Ini muncul nggak notifnya?
Kalau belum muncul mau aku publish ulang duluu.
-------------------------
"Mbak..." Nabil mengedikkan dagu ke belakang Airi.
Kepala Airi berpaling ke kirinya. Seorang pria datang mendekat dengan satu tali ransel yang disampirkan saja di pundak.
Ranu datang ke meja kerja Airi, padahal tidak ada yang menyuruh. Sepertinya dia juga tidak lagi peduli dengan pandangan sekitar. Apalagi Airi juga tidak akan kembali ke sini keesokan harinya.
Tadi, Ranu menunggu Airi selama setengah jam di lobi.

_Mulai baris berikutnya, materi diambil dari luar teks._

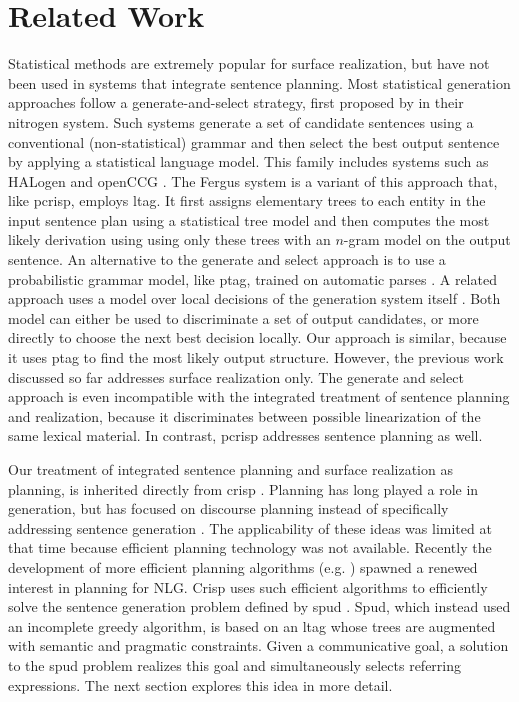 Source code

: \section{Related Work}
\label{sec:related}
Statistical methods are extremely popular for surface realization, but have not been used in systems that integrate sentence planning. Most statistical generation approaches follow a generate-and-select strategy, first proposed by  in their {\sc nitrogen} system. Such systems generate a set of candidate sentences using a conventional (non-statistical) grammar and then select the best output sentence by applying a statistical language model. This family includes systems such as {\sc HAL}ogen \cite{langkildeknight1998,langkilde2000} and open{\sc CCG} \cite{whitebaldridge2003}.  The {\sc Fergus} system \cite{bangalorerambow2000} is a variant of this approach that, like {\sc pcrisp}, employs {\sc ltag}. It first assigns elementary trees to each entity in the input sentence plan using a statistical tree model and then computes the most likely derivation using using only these trees with an $n$-gram model on the output sentence. An alternative to the generate and select approach is to use a probabilistic grammar model, like {\sc ptag}, trained on automatic parses \cite{zhongstent2005}. A related approach uses a model over local decisions of the generation system itself \cite{belz2008}. Both model can either be used to discriminate a set of output candidates, or more directly to choose the next best decision locally. Our approach is similar, because it uses {\sc ptag} to find the most likely output structure. However, the previous work discussed so far addresses surface realization only.
The generate and select approach is even incompatible with the integrated treatment of sentence planning and realization, because it discriminates between possible linearization of the same lexical material. In contrast, {\sc pcrisp} addresses sentence planning as well.

Our treatment of integrated sentence planning and surface realization as planning, is inherited directly from {\sc crisp} \cite{kollerstone2007}.  Planning has long played a role in generation, but has focused on discourse planning instead of specifically addressing sentence generation \cite{hovy1988,appelt1992}. The applicability of these ideas was limited at that time because efficient planning technology was not available. Recently the development of more efficient planning algorithms (e.g. ) spawned a renewed interest in planning for NLG.  
{\sc Crisp} uses such efficient algorithms to efficiently solve the sentence generation problem defined by {\sc spud} \cite{stonedoran1997}. {\sc Spud}, which instead used an incomplete greedy algorithm, is based on an {\sc ltag} whose trees are augmented with semantic and pragmatic constraints. Given a communicative goal, a solution to the {\sc spud} problem realizes this goal and simultaneously selects referring expressions. The next section explores this idea in more detail.
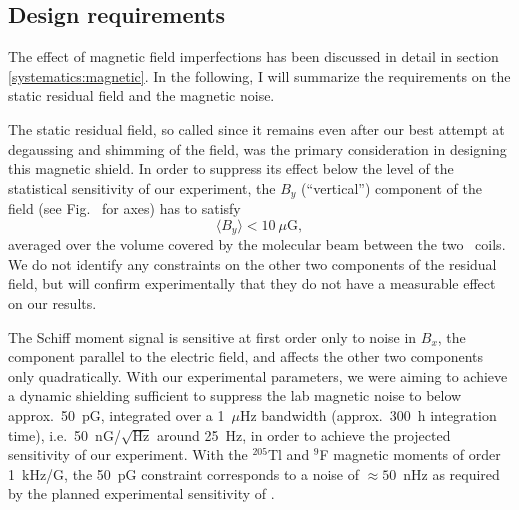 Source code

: \subsection{Design requirements}
\label{shield:requirements}

The effect of magnetic field imperfections has been discussed in detail in
section \ref{systematics:magnetic}. In the following, I will summarize the
requirements on the static residual field and the magnetic noise.


The static residual field, so called since it remains even after our best
attempt at degaussing and shimming of the field, was the primary consideration
in designing this magnetic shield. In order to suppress its effect below the
level of the statistical sensitivity of our experiment, the $B_y$ (``vertical'')
component of the field (see Fig.~ for axes) has to satisfy
%
\begin{equation}
   \label{By_criterion}
   \langle B_y\rangle < 10~\mu\mathrm{G},
\end{equation}
%
averaged over the volume covered by the molecular beam between the two \RF\
coils. We do not identify any constraints on the other two components of the
residual field, but will confirm experimentally that they do not have a
measurable effect on our results.

The Schiff moment signal is sensitive at first order only to noise in $B_x$, the
component parallel to the electric field, and affects the other two components
only quadratically. With our experimental parameters, we were aiming to achieve
a dynamic shielding sufficient to suppress the lab magnetic noise to below
approx.\ 50~pG, integrated over a 1~$\mu$Hz bandwidth (approx.\ 300~h
integration time), i.e.\ 50~nG/$\sqrt{\text{Hz}}$ around 25~Hz, in order to
achieve the projected sensitivity of our experiment. With the $^{205}$Tl
and $^9$F magnetic moments of order 1~kHz/G, the 50~pG constraint corresponds to
a noise of $\approx50$~nHz as required by the planned experimental sensitivity
of \CENTREX.

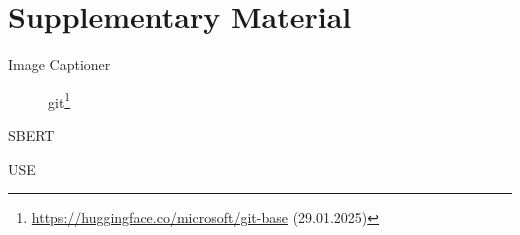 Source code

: \appendix
\section{Supplementary Material}

\begin{frame}{Image Captioner~\cite{git_2022}}
    \label{supp:img_cap}
    \begin{figure}
        
        \caption{\ac{git}\footnote{\url{https://huggingface.co/microsoft/git-base} (29.01.2025)}}
    \end{figure}
\end{frame}

\begin{frame}{SBERT~\cite{sbert_2019}}
    \label{supp:sbert}
    
\end{frame}

\begin{frame}{USE~\cite{use_2019}}
    \label{supp:use}
    
\end{frame}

Sampai dia bisa menyelesaikan satu rapat Zoom dengan ponsel.
Sekarang, Ranu sengaja mendatangi lantai 3 untuk menjemput teman perempuannya. Jadwal setelah ini adalah makan dengan keluarga besar di GI.
Airi mengangkat tangan untuk menyapa. Separuh wajahnya sudah ditutup masker, untuk menutup wajah sembab terlalu banyak menangis.
Tim Dev juga masih lengkap di meja panjang. Semua masih enggan cepat pulang. Karena berarti perpisahan itu semakin nyata.
Selain surat, tim Dev aplikasi kesehatan juga memberikan kado untuk Airi. Sebuah tas ransel warna biru muda yang lebih besar daripada miliknya sekarang.
Sedangkan Airi memberi masing-masing tumbler stainless steel berbeda-beda warna untuk masing-masing anak buah.
Untuk Fauzan dan tim PM lain diberikan bantal kursi yang membuat duduk lama lebih nyaman. Adit juga dapat. Daripada iri dengan Fauzan yang diberikan hadiah perpisahan.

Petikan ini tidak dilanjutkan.